Thanks. Probably will try and take her next week.


----------



## carbon arrow1 (Jul 9, 2008)

personally if I wanted this for a trophy, I would wait till winter to get her with a full heavy coat. yes you are taking the chance of he being gone or someone else getting her, but for a trophy, it's worth it. At least you get to enjoy seeing her now which is pretty cool in itself watching a live animal. the coat is what makes the mount cool. I woulnd't want to spend my money on a mount if it wasn't what I really wanted...just my opinion.. no matter what you decide, good luck in your hunt!!


----------



## MountNMan (Aug 11, 2009)

I would shoot it while you have the chance.


----------



## Blillydubvee (Oct 13, 2009)

I think we are going this evening. Seen her Saturday in a hay field. My grandpa is wooried it is going to get in the sheep soon, so he is insisting that we try and take her. Keep you posted. Thanks


----------



## Teh Wicked (Jul 30, 2009)

22 magnum to the heart if you can get her close enough. or even a 22LR...Anything bigger or faster will probably mess her up. 17HMR might be alright too if you need a little more range. Just make sure you get her right in the arm pit. No head shots or broadside should shots, or you will mess up her pelt.
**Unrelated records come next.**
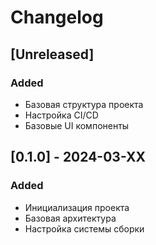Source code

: # Changelog

## [Unreleased]
### Added
- Базовая структура проекта
- Настройка CI/CD
- Базовые UI компоненты

## [0.1.0] - 2024-03-XX
### Added
- Инициализация проекта
- Базовая архитектура
- Настройка системы сборки
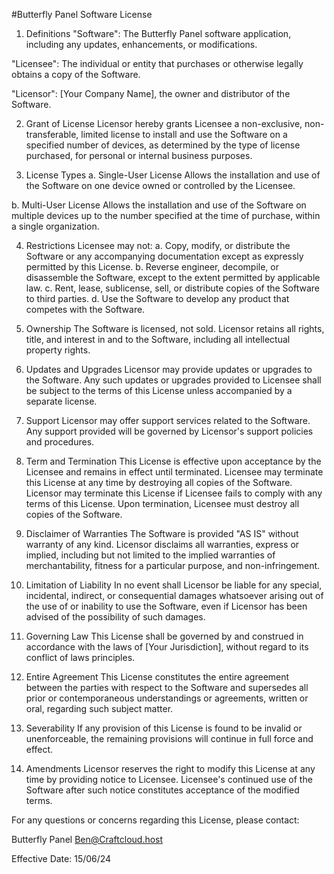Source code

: #Butterfly Panel Software License
1. Definitions
"Software": The Butterfly Panel software application, including any updates, enhancements, or modifications.

"Licensee": The individual or entity that purchases or otherwise legally obtains a copy of the Software.

"Licensor": [Your Company Name], the owner and distributor of the Software.

2. Grant of License
Licensor hereby grants Licensee a non-exclusive, non-transferable, limited license to install and use the Software on a specified number of devices, as determined by the type of license purchased, for personal or internal business purposes.

3. License Types
a. Single-User License
Allows the installation and use of the Software on one device owned or controlled by the Licensee.

b. Multi-User License
Allows the installation and use of the Software on multiple devices up to the number specified at the time of purchase, within a single organization.

4. Restrictions
Licensee may not:
a. Copy, modify, or distribute the Software or any accompanying documentation except as expressly permitted by this License.
b. Reverse engineer, decompile, or disassemble the Software, except to the extent permitted by applicable law.
c. Rent, lease, sublicense, sell, or distribute copies of the Software to third parties.
d. Use the Software to develop any product that competes with the Software.

5. Ownership
The Software is licensed, not sold. Licensor retains all rights, title, and interest in and to the Software, including all intellectual property rights.

6. Updates and Upgrades
Licensor may provide updates or upgrades to the Software. Any such updates or upgrades provided to Licensee shall be subject to the terms of this License unless accompanied by a separate license.

7. Support
Licensor may offer support services related to the Software. Any support provided will be governed by Licensor's support policies and procedures.

8. Term and Termination
This License is effective upon acceptance by the Licensee and remains in effect until terminated. Licensee may terminate this License at any time by destroying all copies of the Software. Licensor may terminate this License if Licensee fails to comply with any terms of this License. Upon termination, Licensee must destroy all copies of the Software.

9. Disclaimer of Warranties
The Software is provided "AS IS" without warranty of any kind. Licensor disclaims all warranties, express or implied, including but not limited to the implied warranties of merchantability, fitness for a particular purpose, and non-infringement.

10. Limitation of Liability
In no event shall Licensor be liable for any special, incidental, indirect, or consequential damages whatsoever arising out of the use of or inability to use the Software, even if Licensor has been advised of the possibility of such damages.

11. Governing Law
This License shall be governed by and construed in accordance with the laws of [Your Jurisdiction], without regard to its conflict of laws principles.

12. Entire Agreement
This License constitutes the entire agreement between the parties with respect to the Software and supersedes all prior or contemporaneous understandings or agreements, written or oral, regarding such subject matter.

13. Severability
If any provision of this License is found to be invalid or unenforceable, the remaining provisions will continue in full force and effect.

14. Amendments
Licensor reserves the right to modify this License at any time by providing notice to Licensee. Licensee's continued use of the Software after such notice constitutes acceptance of the modified terms.

For any questions or concerns regarding this License, please contact:

Butterfly Panel
Ben@Craftcloud.host

Effective Date: 15/06/24
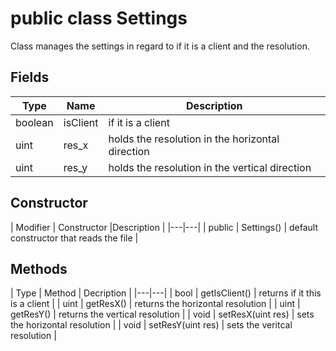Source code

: # public class Settings
<!--'></!-->

Class manages the settings in regard to if it is a client and the resolution.

## Fields

| Type | Name | Description |
|---|---|---|
| boolean | isClient | if it is a client |
| uint | res_x | holds the resolution in the horizontal direction |
| uint | res_y | holds the resolution in the vertical direction |

## Constructor

| Modifier | Constructor |Description |
|---|---|
| public | Settings() | default constructor that reads the file |

## Methods

| Type | Method | Decription |
|---|---|
| bool | getIsClient() | returns if it this is a client |
| uint | getResX() | returns the horizontal resolution |
| uint | getResY() | returns the vertical resolution |
| void | setResX(uint res) | sets the horizontal resolution |
| void | setResY(uint res) | sets the veritcal resolution |

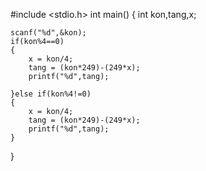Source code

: #include <stdio.h>
int main()
{
	int kon,tang,x;
	
	scanf("%d",&kon);
	if(kon%4==0) 
	{
		x = kon/4;
		tang = (kon*249)-(249*x);
		printf("%d",tang); 
		
	}else if(kon%4!=0)
	{
		x = kon/4;
		tang = (kon*249)-(249*x);
		printf("%d",tang);
	}
}
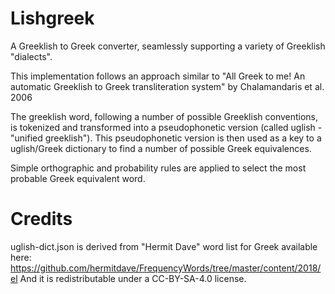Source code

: # Lishgreek
A Greeklish to Greek converter, seamlessly supporting a variety of Greeklish "dialects".

This implementation follows an approach similar
to "All Greek to me! An automatic Greeklish to Greek transliteration system"
by Chalamandaris et al. 2006

The greeklish word, following a number of possible Greeklish conventions,
is tokenized and transformed into a pseudophonetic version (called uglish -
"unified greeklish"). This pseudophonetic version is then used as a key to a
uglish/Greek dictionary to find a number of possible Greek equivalences.

Simple orthographic and probability rules are applied to select the most probable
Greek equivalent word.

# Credits

uglish-dict.json is derived from "Hermit Dave" word list for Greek
available here: https://github.com/hermitdave/FrequencyWords/tree/master/content/2018/el
And it is redistributable under a CC-BY-SA-4.0 license.
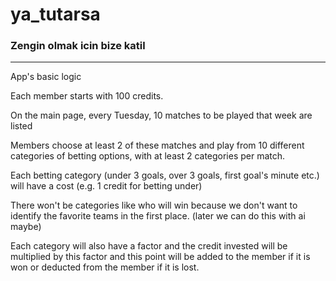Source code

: # ya_tutarsa
### Zengin olmak icin bize katil

----------

App's basic logic


Each member starts with 100 credits.

On the main page, every Tuesday, 10 matches to be played that week are listed

Members choose at least 2 of these matches and play from 10 different categories of betting options, with at least 2 categories per match.

Each betting category (under 3 goals, over 3 goals, first goal's minute etc.) will have a cost (e.g. 1 credit for betting under)

There won't be categories like who will win because we don't want to identify the favorite teams in the first place. (later we can do this with ai maybe)

Each category will also have a factor and the credit invested will be multiplied by this factor and this point will be added to the member if it is won or deducted from the member if it is lost.

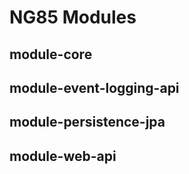 # NG85 Modules

## module-core

## module-event-logging-api

## module-persistence-jpa

## module-web-api

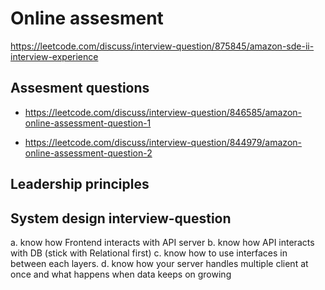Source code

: # Online assesment
https://leetcode.com/discuss/interview-question/875845/amazon-sde-ii-interview-experience

## Assesment questions
- https://leetcode.com/discuss/interview-question/846585/amazon-online-assessment-question-1

- https://leetcode.com/discuss/interview-question/844979/amazon-online-assessment-question-2



## Leadership principles

## System design interview-question
a. know how Frontend interacts with API server
b. know how API interacts with DB (stick with Relational first)
c. know how to use interfaces in between each layers.
d. know how your server handles multiple client at once and what happens when data keeps on growing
Honestly if she has been around since January and hasnt got after the livestock yet, then she probably wont. Yotes are oppertunistic hunters, they will not attack something they think will put up a fighting chance. And since she has 2 pups, she definately isnt going to risk harm. I would wait till at least late fall, with 2 pups, she isnt going anywhere. Her pups are all she is worried about, and finding a new home while they are young would put them in danger. Wait till later in the year and you will have a better mount...

Black yotes in WV are not that uncommon. I have killed probably 5-6...The rare ones are the silver looking ones...


----------



## Blillydubvee (Oct 13, 2009)

we did one set with fawn distress. No luck. Black ones sem to be rare around our area. I have killed about 25 between calling and snares. Never a black one. One almost white. Never seen any other balck ones.


----------